No significant circularity in derivation chain

full rationale

The paper analyzes six specific microlensing events using standard light-curve modeling to fit mass ratios q for the three confirmed planetary cases (log q ~ -1.9, -2.0, -2.6) and performs Bayesian inference on host/planet properties. These q values are directly constrained by the observed photometry and degeneracy checks (2L1S vs 1L2S), not reduced by construction from prior fits or self-citations. The statement that the 2023 sample of 25 events has a mass-ratio distribution consistent with the 2016-2019 KMTNet sample is an empirical comparison to an independent earlier dataset, not a prediction or derivation that loops back to the paper's own inputs. No self-definitional, fitted-input-renamed-as-prediction, or load-bearing self-citation steps appear in the chain from data to claims.

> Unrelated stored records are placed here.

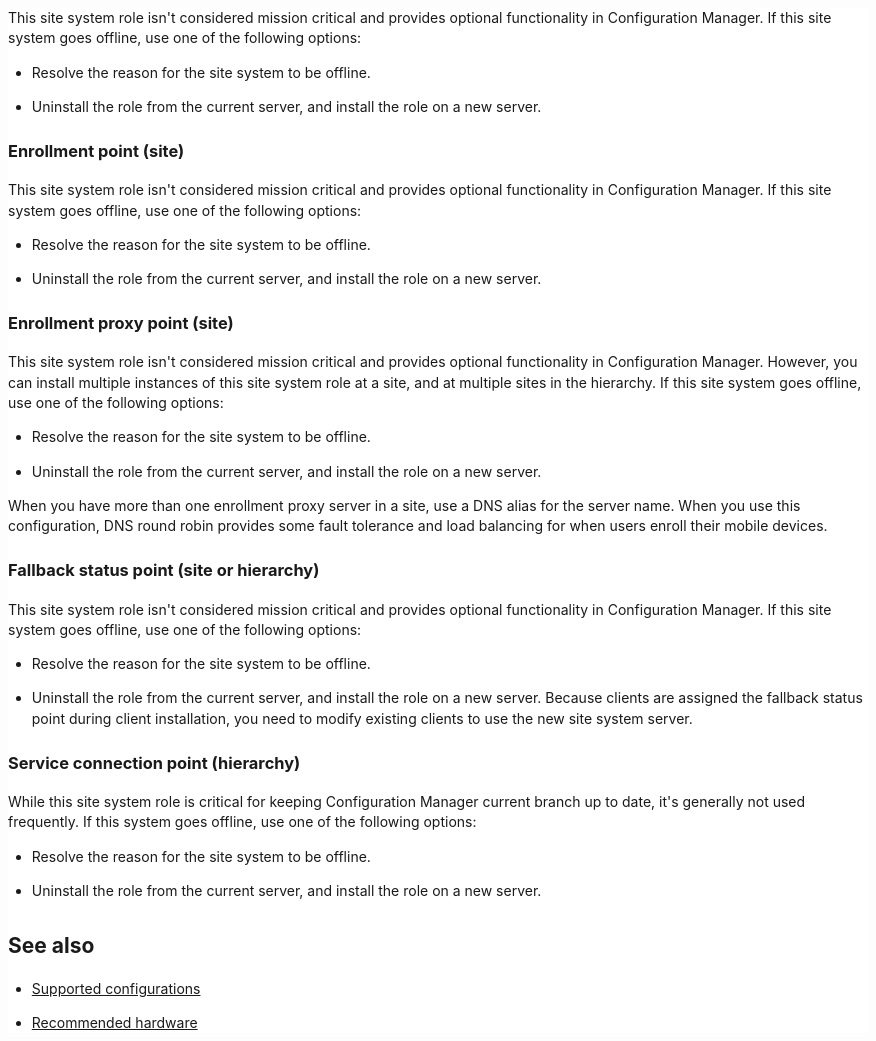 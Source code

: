 This site system role isn't considered mission critical and provides optional functionality in Configuration Manager. If this site system goes offline, use one of the following options:  

- Resolve the reason for the site system to be offline.  

- Uninstall the role from the current server, and install the role on a new server.  

### Enrollment point (site)

This site system role isn't considered mission critical and provides optional functionality in Configuration Manager. If this site system goes offline, use one of the following options:  

- Resolve the reason for the site system to be offline.  

- Uninstall the role from the current server, and install the role on a new server.  

### Enrollment proxy point (site)

This site system role isn't considered mission critical and provides optional functionality in Configuration Manager. However, you can install multiple instances of this site system role at a site, and at multiple sites in the hierarchy. If this site system goes offline, use one of the following options:  

- Resolve the reason for the site system to be offline.  

- Uninstall the role from the current server, and install the role on a new server.  

When you have more than one enrollment proxy server in a site, use a DNS alias for the server name. When you use this configuration, DNS round robin provides some fault tolerance and load balancing for when users enroll their mobile devices.  

### Fallback status point (site or hierarchy)

This site system role isn't considered mission critical and provides optional functionality in Configuration Manager. If this site system goes offline, use one of the following options:  

- Resolve the reason for the site system to be offline.  

- Uninstall the role from the current server, and install the role on a new server. Because clients are assigned the fallback status point during client installation, you need to modify existing clients to use the new site system server.  

### Service connection point (hierarchy)

While this site system role is critical for keeping Configuration Manager current branch up to date, it's generally not used frequently. If this system goes offline, use one of the following options:

- Resolve the reason for the site system to be offline.  

- Uninstall the role from the current server, and install the role on a new server.  


## See also

- [Supported configurations](../../../plan-design/configs/supported-configurations.md)  

- [Recommended hardware](../../../plan-design/configs/recommended-hardware.md)  
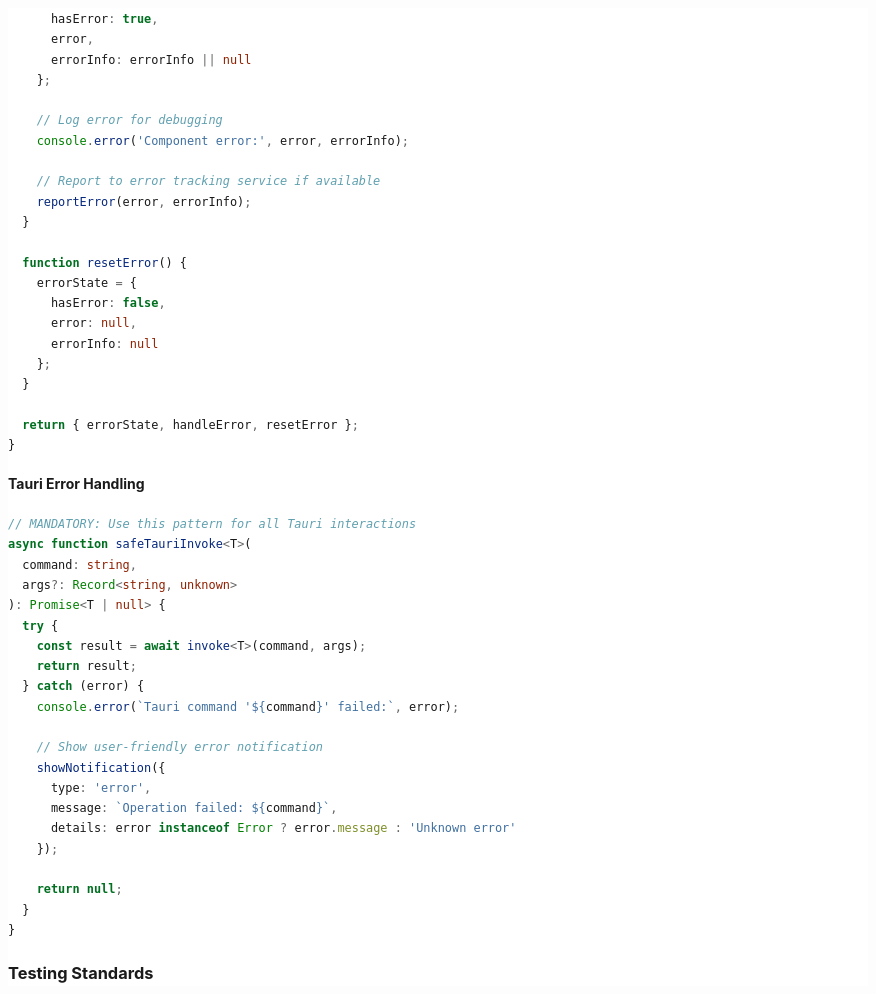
 ```typescript
      hasError: true,
      error,
      errorInfo: errorInfo || null
    };

    // Log error for debugging
    console.error('Component error:', error, errorInfo);

    // Report to error tracking service if available
    reportError(error, errorInfo);
  }

  function resetError() {
    errorState = {
      hasError: false,
      error: null,
      errorInfo: null
    };
  }

  return { errorState, handleError, resetError };
}
```

#### Tauri Error Handling

```typescript
// MANDATORY: Use this pattern for all Tauri interactions
async function safeTauriInvoke<T>(
  command: string,
  args?: Record<string, unknown>
): Promise<T | null> {
  try {
    const result = await invoke<T>(command, args);
    return result;
  } catch (error) {
    console.error(`Tauri command '${command}' failed:`, error);

    // Show user-friendly error notification
    showNotification({
      type: 'error',
      message: `Operation failed: ${command}`,
      details: error instanceof Error ? error.message : 'Unknown error'
    });

    return null;
  }
}
```

### Testing Standards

Axiom & Free-Parameter Ledger

1 free parameters · 2 axioms · 0 invented entities

The central claim rests on standard microlensing light-curve modeling assumptions and Bayesian inference with priors drawn from earlier surveys; no new entities are postulated.

free parameters (1)
  • mass ratio q
    Fitted parameter for each event from light-curve modeling; values reported as log q ~ -1.9, -2.0, -2.6 for the three planets.
axioms (2)
  • domain assumption Microlensing events can be modeled as 2L1S (binary lens, single source) or 1L2S (single lens, binary source) and degeneracies can be resolved for secure planetary cases.
    Invoked when stating that the first three events are securely planetary while the others remain degenerate.
  • domain assumption Bayesian analysis with standard priors yields reliable posterior distributions for planet and host masses and orbits.
    Used to interpret the companions as super-Jupiters or Saturn-mass planets around M/K dwarfs.